● **WHAT YOU WILL DO**: The lines to copy from the listing below are those that contain the string "Select".

● **INFORMATION**:
================
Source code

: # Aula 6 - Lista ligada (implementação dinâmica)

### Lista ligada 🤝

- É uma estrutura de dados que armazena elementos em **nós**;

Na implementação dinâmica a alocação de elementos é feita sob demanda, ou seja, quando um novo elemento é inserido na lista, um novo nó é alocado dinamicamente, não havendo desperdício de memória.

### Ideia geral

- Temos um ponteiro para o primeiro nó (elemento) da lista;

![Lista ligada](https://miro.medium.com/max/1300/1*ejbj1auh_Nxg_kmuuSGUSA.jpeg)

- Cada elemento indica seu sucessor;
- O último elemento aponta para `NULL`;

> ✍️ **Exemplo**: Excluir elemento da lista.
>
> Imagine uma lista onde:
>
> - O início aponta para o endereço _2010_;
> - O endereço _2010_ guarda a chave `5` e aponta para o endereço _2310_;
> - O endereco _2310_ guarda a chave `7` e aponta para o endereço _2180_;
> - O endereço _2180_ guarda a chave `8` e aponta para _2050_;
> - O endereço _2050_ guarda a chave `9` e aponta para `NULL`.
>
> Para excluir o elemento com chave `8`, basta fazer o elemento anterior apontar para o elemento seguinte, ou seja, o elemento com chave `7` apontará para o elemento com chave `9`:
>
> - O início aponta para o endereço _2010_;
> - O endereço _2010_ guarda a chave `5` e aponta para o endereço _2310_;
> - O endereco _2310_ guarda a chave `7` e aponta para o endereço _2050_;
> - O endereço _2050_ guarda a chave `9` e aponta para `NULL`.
================
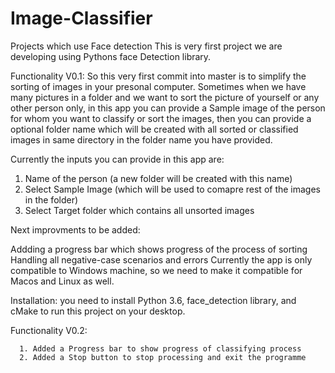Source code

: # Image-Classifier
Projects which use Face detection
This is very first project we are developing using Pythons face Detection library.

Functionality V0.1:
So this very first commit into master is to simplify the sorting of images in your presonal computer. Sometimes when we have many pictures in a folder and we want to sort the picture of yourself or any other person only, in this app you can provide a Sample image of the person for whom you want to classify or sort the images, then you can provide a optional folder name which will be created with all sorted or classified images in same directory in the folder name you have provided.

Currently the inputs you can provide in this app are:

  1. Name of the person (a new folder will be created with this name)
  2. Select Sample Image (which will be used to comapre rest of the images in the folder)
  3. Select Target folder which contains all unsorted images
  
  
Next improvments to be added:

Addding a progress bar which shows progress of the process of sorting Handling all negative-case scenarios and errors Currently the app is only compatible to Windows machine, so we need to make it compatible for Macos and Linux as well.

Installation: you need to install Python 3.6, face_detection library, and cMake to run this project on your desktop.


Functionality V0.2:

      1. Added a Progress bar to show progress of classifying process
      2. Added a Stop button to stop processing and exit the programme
================
● **SOLVED PROBLEM**:
  2. Select Sample Image (which will be used to comapre rest of the images in the folder)
  3. Select Target folder which contains all unsorted images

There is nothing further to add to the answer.